▶ [Assigned task]: Among the records below, find each line that includes the string "comparitiveEspnow" and copy it.

▶ [The data]:
--------------------------------------------------
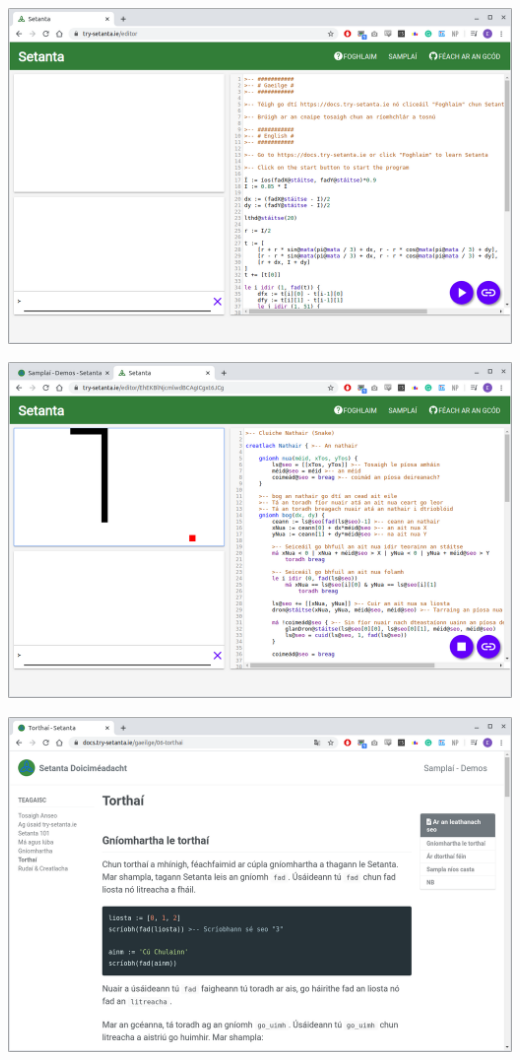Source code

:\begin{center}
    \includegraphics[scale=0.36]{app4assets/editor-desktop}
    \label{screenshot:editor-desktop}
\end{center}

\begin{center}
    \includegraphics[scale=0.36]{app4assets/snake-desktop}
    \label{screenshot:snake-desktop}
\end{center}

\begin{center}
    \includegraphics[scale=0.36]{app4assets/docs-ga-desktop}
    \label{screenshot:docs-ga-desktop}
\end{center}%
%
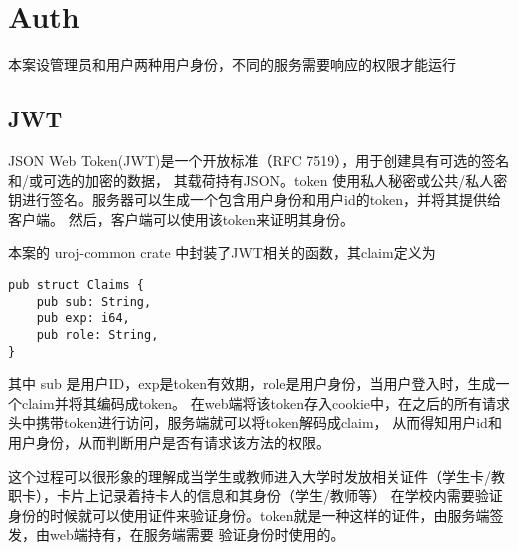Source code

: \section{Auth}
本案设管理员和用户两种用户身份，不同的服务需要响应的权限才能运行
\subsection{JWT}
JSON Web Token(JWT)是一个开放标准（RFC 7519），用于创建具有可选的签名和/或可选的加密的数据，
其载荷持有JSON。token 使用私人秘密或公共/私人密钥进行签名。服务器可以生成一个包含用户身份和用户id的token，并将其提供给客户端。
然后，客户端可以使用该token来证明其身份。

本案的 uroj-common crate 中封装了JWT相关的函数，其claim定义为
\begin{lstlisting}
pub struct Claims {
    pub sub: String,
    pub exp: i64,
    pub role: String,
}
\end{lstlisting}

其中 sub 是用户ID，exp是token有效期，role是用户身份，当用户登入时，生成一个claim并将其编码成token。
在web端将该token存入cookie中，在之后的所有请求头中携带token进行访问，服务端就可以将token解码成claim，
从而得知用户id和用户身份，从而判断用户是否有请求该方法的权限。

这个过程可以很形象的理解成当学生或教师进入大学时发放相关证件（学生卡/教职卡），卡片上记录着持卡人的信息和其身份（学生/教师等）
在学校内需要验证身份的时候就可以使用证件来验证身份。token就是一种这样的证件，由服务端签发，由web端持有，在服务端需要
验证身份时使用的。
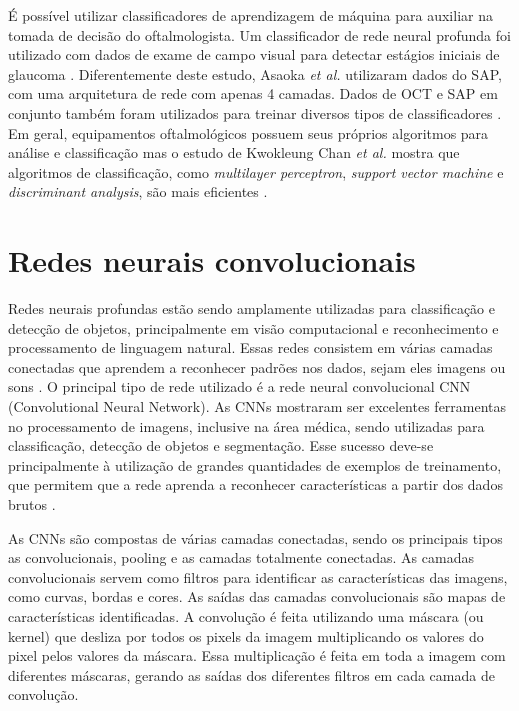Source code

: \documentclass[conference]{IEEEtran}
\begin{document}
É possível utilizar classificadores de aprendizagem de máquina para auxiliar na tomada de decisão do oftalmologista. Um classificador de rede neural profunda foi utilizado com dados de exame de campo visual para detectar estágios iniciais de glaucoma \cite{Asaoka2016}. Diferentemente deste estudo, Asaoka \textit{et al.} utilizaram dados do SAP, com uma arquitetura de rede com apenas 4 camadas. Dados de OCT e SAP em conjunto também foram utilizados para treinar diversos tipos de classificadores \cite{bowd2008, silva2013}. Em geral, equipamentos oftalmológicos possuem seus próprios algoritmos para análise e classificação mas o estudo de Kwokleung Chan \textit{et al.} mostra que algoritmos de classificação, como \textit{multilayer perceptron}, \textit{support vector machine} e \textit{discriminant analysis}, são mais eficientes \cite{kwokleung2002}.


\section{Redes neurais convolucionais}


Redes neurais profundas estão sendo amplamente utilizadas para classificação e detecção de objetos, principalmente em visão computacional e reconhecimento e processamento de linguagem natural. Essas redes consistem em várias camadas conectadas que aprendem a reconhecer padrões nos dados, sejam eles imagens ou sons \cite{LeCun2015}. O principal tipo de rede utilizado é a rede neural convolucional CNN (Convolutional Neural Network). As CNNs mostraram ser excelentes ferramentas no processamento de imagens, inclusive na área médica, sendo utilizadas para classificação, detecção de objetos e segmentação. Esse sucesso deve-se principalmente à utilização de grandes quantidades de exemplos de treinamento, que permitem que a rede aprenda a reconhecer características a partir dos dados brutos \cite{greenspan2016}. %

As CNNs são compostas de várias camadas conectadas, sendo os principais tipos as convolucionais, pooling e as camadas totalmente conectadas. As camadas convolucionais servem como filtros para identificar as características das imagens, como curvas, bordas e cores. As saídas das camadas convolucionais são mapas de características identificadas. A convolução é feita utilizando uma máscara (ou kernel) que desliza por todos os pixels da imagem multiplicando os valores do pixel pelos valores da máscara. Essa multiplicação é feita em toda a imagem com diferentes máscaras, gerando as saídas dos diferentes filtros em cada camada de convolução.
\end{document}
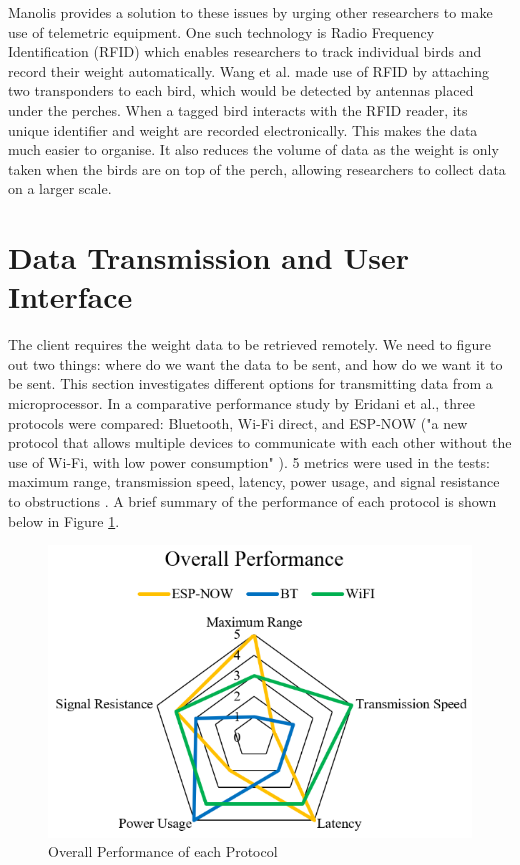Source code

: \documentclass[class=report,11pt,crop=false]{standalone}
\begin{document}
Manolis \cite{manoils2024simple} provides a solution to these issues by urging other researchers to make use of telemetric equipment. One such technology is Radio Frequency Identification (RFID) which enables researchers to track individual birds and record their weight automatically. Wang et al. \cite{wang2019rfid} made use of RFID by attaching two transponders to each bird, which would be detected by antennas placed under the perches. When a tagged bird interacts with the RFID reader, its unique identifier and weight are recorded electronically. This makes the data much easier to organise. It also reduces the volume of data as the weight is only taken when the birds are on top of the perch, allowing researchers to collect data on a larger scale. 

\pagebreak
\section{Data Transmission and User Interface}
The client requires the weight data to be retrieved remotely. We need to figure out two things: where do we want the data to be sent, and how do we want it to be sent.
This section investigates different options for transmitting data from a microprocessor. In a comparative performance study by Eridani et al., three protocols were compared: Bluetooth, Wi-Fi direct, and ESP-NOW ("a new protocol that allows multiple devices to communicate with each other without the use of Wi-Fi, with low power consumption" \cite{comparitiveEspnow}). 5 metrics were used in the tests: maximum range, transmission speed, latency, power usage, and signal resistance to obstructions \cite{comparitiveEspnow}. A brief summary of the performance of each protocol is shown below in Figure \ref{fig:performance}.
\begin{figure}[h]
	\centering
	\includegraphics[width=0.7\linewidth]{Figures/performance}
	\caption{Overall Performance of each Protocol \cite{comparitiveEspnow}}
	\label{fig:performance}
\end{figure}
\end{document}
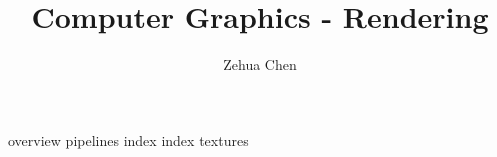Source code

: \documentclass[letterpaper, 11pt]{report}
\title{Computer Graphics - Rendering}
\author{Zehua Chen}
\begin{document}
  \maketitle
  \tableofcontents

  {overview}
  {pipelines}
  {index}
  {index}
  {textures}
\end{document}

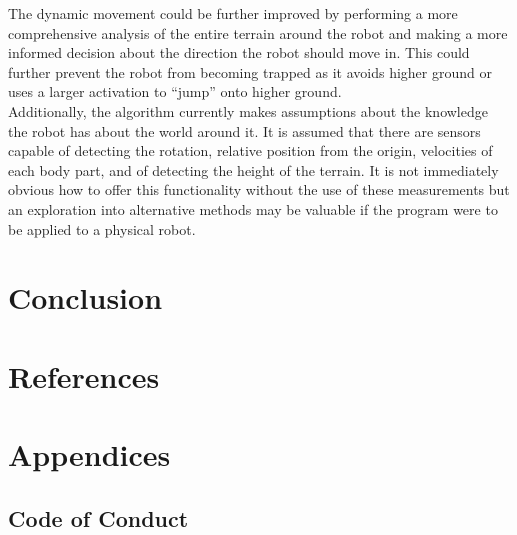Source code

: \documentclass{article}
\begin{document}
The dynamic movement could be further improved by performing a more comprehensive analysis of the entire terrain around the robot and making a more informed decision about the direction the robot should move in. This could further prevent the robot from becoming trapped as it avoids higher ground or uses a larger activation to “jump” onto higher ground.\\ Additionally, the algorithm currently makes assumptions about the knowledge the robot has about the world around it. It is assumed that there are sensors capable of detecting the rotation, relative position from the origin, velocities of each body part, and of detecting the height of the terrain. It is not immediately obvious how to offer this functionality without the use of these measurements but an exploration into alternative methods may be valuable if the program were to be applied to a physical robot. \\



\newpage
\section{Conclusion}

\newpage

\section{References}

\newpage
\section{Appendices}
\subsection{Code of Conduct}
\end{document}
--------------------------------------------------
▶ [Worked solution]:
This section investigates different options for transmitting data from a microprocessor. In a comparative performance study by Eridani et al., three protocols were compared: Bluetooth, Wi-Fi direct, and ESP-NOW ("a new protocol that allows multiple devices to communicate with each other without the use of Wi-Fi, with low power consumption" \cite{comparitiveEspnow}). 5 metrics were used in the tests: maximum range, transmission speed, latency, power usage, and signal resistance to obstructions \cite{comparitiveEspnow}. A brief summary of the performance of each protocol is shown below in Figure \ref{fig:performance}.
	\caption{Overall Performance of each Protocol \cite{comparitiveEspnow}}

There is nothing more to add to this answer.